Summary of performance • Not all models scale up well. • ‘Squeaky-clean’ models (Strong / Waiting STL)fail often. Need unambiguous triggers. • Decoding models which guess are most efficient. • On-line parsing strategies make good learning strategies. (?) • Even with decoding, conservative domain search fails often (Nearest Grammar STL). • Thus: Learning-by-parsing fulfills its promise. Psychologically natural ‘triggering’ is efficient.
Now that we have a workable model… • Use it to investigate questions of interest: • Are some languages easier than others? • Do default starting p-values help? • Does overt morphological marking facilitate syntax learning? • etc….. • Compare with psycholinguistic data, where possible. This tests the model further, and may offer guidelines for real-life studies.
What makes a language easier? • Language difficulty is not predicted by how many of the target p-settings are defaults. • Probably what matters is parametric ambiguity • Overlap with neighboring languages • Lack of almost-unambiguous triggers • Are non-attested languages the difficult ones? (Kohl, 1999: explanatory!)
Sensitivity to input properties • How does the informativeness of the input affect learning rate? • Theoretical interest: To what extent can UG-based p-setting be input-paced? • If an input-pacing profile does not match child learners, that could suggest biological timing (e.g., maturation).
Some input properties • Morphological marking of syntactic features: Case Agreement Finiteness • The target language may not provide them. Or the learner may not know them. • Do they speed up learning? Or just create more work?
Input properties, cont’d For real children, it is likely that: • Semantics / discourse pragmatics signals illocutionary force:[ILLOC DEC], [ILLOC Q] or [ILLOC IMP] • Semantics and/or syntactic context reveals SUBCAT (argument structure) of verbs. • Prosody reveals some phrase boundaries(as well as providing illocutionary cues).

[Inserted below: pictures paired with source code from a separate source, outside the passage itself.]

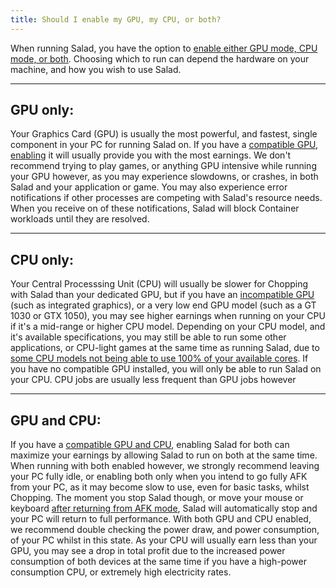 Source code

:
 ```yaml
---
title: Should I enable my GPU, my CPU, or both?
---
```


When running Salad, you have the option to
[enable either GPU mode, CPU mode, or both](docs/Guides/Using-the-Salad-App/238-how-to-enable-and-disable-hardware).
Choosing which to run can depend the hardware on your machine, and how you wish to use Salad.

---

## GPU only:

Your Graphics Card (GPU) is usually the most powerful, and fastest, single component in your PC for running Salad on. If
you have a [compatible GPU](/docs/faq/compatibility/78-is-my-machine-compatible-with-salad),
[enabling](docs/Guides/Using-the-Salad-App/238-how-to-enable-and-disable-hardware) it will usually provide you with the
most earnings. We don't recommend trying to play games, or anything GPU intensive while running your GPU however, as you
may experience slowdowns, or crashes, in both Salad and your application or game. You may also experience error
notifications if other processes are competing with Salad's resource needs. When you receive on of these notifications,
Salad will block Container workloads until they are resolved.

---

## CPU only:

Your Central Processsing Unit (CPU) will usually be slower for Chopping with Salad than your dedicated GPU, but if you
have an [incompatible GPU](/docs/faq/compatibility/78-is-my-machine-compatible-with-salad) (such as integrated
graphics), or a very low end GPU model (such as a GT 1030 or GTX 1050), you may see higher earnings when running on your
CPU if it's a mid-range or higher CPU model. Depending on your CPU model, and it's available specifications, you may
still be able to run some other applications, or CPU-light games at the same time as running Salad, due to
[some CPU models not being able to use 100% of your available cores](/docs/faq/compatibility/237-why-is-salad-not-fully-using-my-cpu).
If you have no compatible GPU installed, you will only be able to run Salad on your CPU. CPU jobs are usually less
frequent than GPU jobs however

---

## GPU and CPU:

If you have a [compatible GPU and CPU](/docs/faq/compatibility/78-is-my-machine-compatible-with-salad), enabling Salad
for both can maximize your earnings by allowing Salad to run on both at the same time. When running with both enabled
however, we strongly recommend leaving your PC fully idle, or enabling both only when you intend to go fully AFK from
your PC, as it may become slow to use, even for basic tasks, whilst Chopping. The moment you stop Salad though, or move
your mouse or keyboard [after returning from AFK mode](/docs/guides/using-the-salad-app/how-to-enable-auto-start), Salad
will automatically stop and your PC will return to full performance. With both GPU and CPU enabled, we recommend double
checking the power draw, and power consumption, of your PC whilst in this state. As your CPU will usually earn less than
your GPU, you may see a drop in total profit due to the increased power consumption of both devices at the same time if
you have a high-power consumption CPU, or extremely high electricity rates.
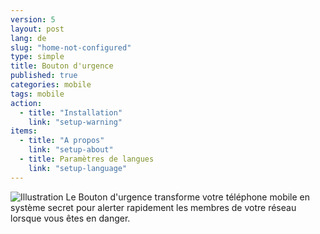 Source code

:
 ```yaml
---
version: 5
layout: post
lang: de
slug: "home-not-configured"
type: simple
title: Bouton d'urgence
published: true
categories: mobile
tags: mobile
action: 
  - title: "Installation"
    link: "setup-warning"
items: 
  - title: "A propos"
    link: "setup-about"
  - title: Paramètres de langues
    link: "setup-language"
---
```


![Illustration](/media/mobile/home-not-configured-small.png) Le Bouton d'urgence transforme votre téléphone mobile en système secret pour alerter rapidement les membres de votre réseau lorsque vous êtes en danger. 

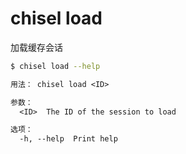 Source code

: # chisel load

加载缓存会话

```bash
$ chisel load --help
```

```txt
用法： chisel load <ID>

参数：
  <ID>  The ID of the session to load

选项：
  -h, --help  Print help
``` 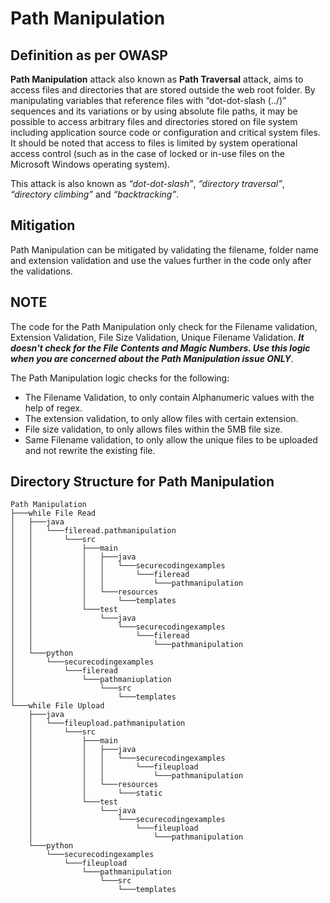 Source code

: # Path Manipulation 

## Definition as per OWASP
**Path Manipulation** attack also known as **Path Traversal** attack, aims to access files and directories that are stored outside the web root folder. By manipulating variables that reference files with “dot-dot-slash (../)” sequences and its variations or by using absolute file paths, it may be possible to access arbitrary files and directories stored on file system including application source code or configuration and critical system files. It should be noted that access to files is limited by system operational access control (such as in the case of locked or in-use files on the Microsoft Windows operating system).

This attack is also known as _“dot-dot-slash”_, _“directory traversal”_, _“directory climbing”_ and _“backtracking”_.

## Mitigation

Path Manipulation can be mitigated by validating the filename, folder name and extension validation and use the values further in the code only after the validations.

## NOTE 
The code for the Path Manipulation only check for the Filename validation, Extension Validation, File Size Validation, Unique Filename Validation. ___It doesn't check for the File Contents and Magic Numbers. Use this logic when you are concerned about the Path Manipulation issue ONLY___.

The Path Manipulation logic checks for the following:
- The Filename Validation, to only contain Alphanumeric values with the help of regex.
- The extension validation, to only allow files with certain extension.
- File size validation, to only allows files within the 5MB file size.
- Same Filename validation, to only allow the unique files to be uploaded and not rewrite the existing file.

## Directory Structure for Path Manipulation
```
Path Manipulation
├───while File Read
│   ├───java
│   │   └───fileread.pathmanipulation
│   │       └───src
│   │           ├───main
│   │           │   ├───java
│   │           │   │   └───securecodingexamples
│   │           │   │       └───fileread
│   │           │   │           └───pathmanipulation
│   │           │   └───resources
│   │           │       └───templates
│   │           └───test
│   │               └───java
│   │                   └───securecodingexamples
│   │                       └───fileread
│   │                           └───pathmanipulation
│   └───python
│       └───securecodingexamples
│           └───fileread
│               └───pathmaniuplation
│                   └───src
│                       └───templates
└───while File Upload
    ├───java
    │   └───fileupload.pathmanipulation
    │       └───src
    │           ├───main
    │           │   ├───java
    │           │   │   └───securecodingexamples
    │           │   │       └───fileupload
    │           │   │           └───pathmanipulation
    │           │   └───resources
    │           │       └───static
    │           └───test
    │               └───java
    │                   └───securecodingexamples
    │                       └───fileupload
    │                           └───pathmanipulation
    └───python
        └───securecodingexamples
            └───fileupload
                └───pathmanipulation
                    └───src
                        └───templates
```
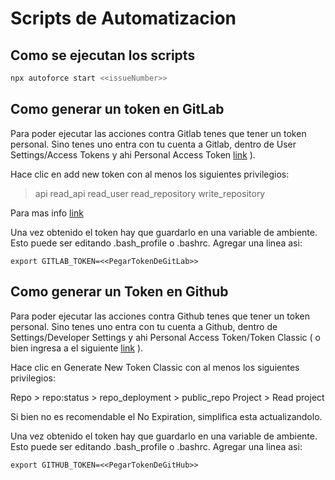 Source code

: # Scripts de Automatizacion

## Como se ejecutan los scripts

``` bash
npx autoforce start <<issueNumber>>
```


## Como generar un token en GitLab

Para poder ejecutar las acciones contra Gitlab tenes que tener un token personal. Sino tenes uno entra con tu cuenta a Gitlab, dentro de User Settings/Access Tokens y ahi Personal Access Token [link](https://gitlab.com/-/user_settings/personal_access_tokens) ).

Hace clic en add new token con al menos los siguientes privilegios:

> api
> read_api
> read_user
> read_repository
> write_repository

Para mas info [link](https://docs.gitlab.com/ee/user/profile/personal_access_tokens.html)

Una vez obtenido el token hay que guardarlo en una variable de ambiente. Esto puede ser editando .bash_profile o .bashrc. Agregar una linea asi:

```
export GITLAB_TOKEN=<<PegarTokenDeGitLab>>
```

## Como generar un Token en Github

Para poder ejecutar las acciones contra Github tenes que tener un token personal. Sino tenes uno entra con tu cuenta a Github, dentro de Settings/Developer Settings y ahi Personal Access Token/Token Classic ( o bien ingresa a el siguiente [link](https://github.com/settings/tokens) ).

Hace clic en Generate New Token Classic con al menos los siguientes privilegios:

Repo > repo:status > repo_deployment > public_repo
Project > Read project

Si bien no es recomendable el No Expiration, simplifica esta actualizandolo.

Una vez obtenido el token hay que guardarlo en una variable de ambiente. Esto puede ser editando .bash_profile o .bashrc. Agregar una linea asi:

```
export GITHUB_TOKEN=<<PegarTokenDeGitHub>>
```
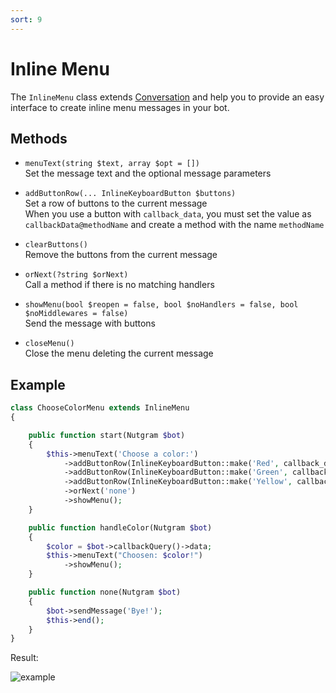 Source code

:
 ```yaml
---
sort: 9
---
```


# Inline Menu

The `InlineMenu` class extends [Conversation](conversations.md) and help you to provide an easy interface to
create inline menu messages in your bot.

## Methods

- `menuText(string $text, array $opt = [])`<br/>
  Set the message text and the optional message parameters

- `addButtonRow(... InlineKeyboardButton $buttons)`<br/>
  Set a row of buttons to the current message<br/>
  When you use a button with `callback_data`, you must set
  the value as `callbackData@methodName` and create a method with the name `methodName`

- `clearButtons()`<br/>
  Remove the buttons from the current message

- `orNext(?string $orNext)`<br/>
  Call a method if there is no matching handlers

- `showMenu(bool $reopen = false, bool $noHandlers = false, bool $noMiddlewares = false)`<br/>
  Send the message with buttons

- `closeMenu()`<br/>
  Close the menu deleting the current message

## Example

```php
class ChooseColorMenu extends InlineMenu
{

    public function start(Nutgram $bot)
    {
        $this->menuText('Choose a color:')
            ->addButtonRow(InlineKeyboardButton::make('Red', callback_data: 'red@handleColor'))
            ->addButtonRow(InlineKeyboardButton::make('Green', callback_data: 'green@handleColor'))
            ->addButtonRow(InlineKeyboardButton::make('Yellow', callback_data: 'yellow@handleColor'))
            ->orNext('none')
            ->showMenu();
    }

    public function handleColor(Nutgram $bot)
    {
        $color = $bot->callbackQuery()->data;
        $this->menuText("Choosen: $color!")
            ->showMenu();
    }

    public function none(Nutgram $bot)
    {
        $bot->sendMessage('Bye!');
        $this->end();
    }
}
```

Result:

![example](https://i.imgur.com/IQ63ruH.gif)
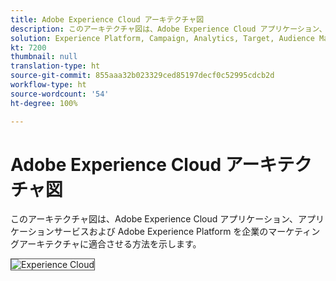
 ```yaml
---
title: Adobe Experience Cloud アーキテクチャ図
description: このアーキテクチャ図は、Adobe Experience Cloud アプリケーション、アプリケーションサービスおよび Adobe Experience Platform を企業のマーケティングアーキテクチャに適合させる方法を示します。
solution: Experience Platform, Campaign, Analytics, Target, Audience Manager, Magento, Marketo, Advertising Cloud, Experience Manager Sites, Experience Manager Assets, Data Collection, Customer Journey Analytics, Journey Orchestration, Offer Decisioning, Real-time Customer Data Platform
kt: 7200
thumbnail: null
translation-type: ht
source-git-commit: 855aaa32b023329ced85197decf0c52995cdcb2d
workflow-type: ht
source-wordcount: '54'
ht-degree: 100%

---
```



# Adobe Experience Cloud アーキテクチャ図

このアーキテクチャ図は、Adobe Experience Cloud アプリケーション、アプリケーションサービスおよび Adobe Experience Platform を企業のマーケティングアーキテクチャに適合させる方法を示します。

<img src="assets/AEC.svg" alt="Experience Cloud" style="border:1px solid #4a4a4a" />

Making finiteness audible • [+/-FIN] distinguishes Imperatives from Declaratives. (So does [ILLOC], but it’s inaudible.) • Imperatives have null subject. E.g., Verb O1. • A child who interprets an IMP input as a DEC could mis-set [+NS] for a [-NS] lang. • Does learning become faster / more accurate when [+/-FIN] is audible? No. Why not? • Because Subset Principle requires learner to parse IMP/DEC ambiguous sentences as IMP.
Providing semantic info: ILLOC • Suppose real children know whether an input is Imperative, Declarative or Question. • This is relevant to [+ItoC] vs. [+Qinv]. ([+Qinv] [+ItoC] only in questions) • Does learning become faster / more accurate when [ILLOC] is audible? No. It’s slower! • Because it’s just one more thing to learn. • Without ILLOC, a learner could get allword strings right, but their ILLOCs and p-values all wrong – and count as successful.
Providing SUBCAT information • Suppose real children can bootstrap verb argument structure from meaning / local context. • This can reveal when an argument is missing. How can O1, O2 or PP be missing? Only by [+NT]. • If [+NT] then also [+ObT] and [-NS] (in our UG). • Does learning become faster / more accurate when learners know SUBCAT? Yes. Why? • SP doesn’t choose between no-topic and null- topic. Other triggers are rare. So triggers for [+NT] are useful.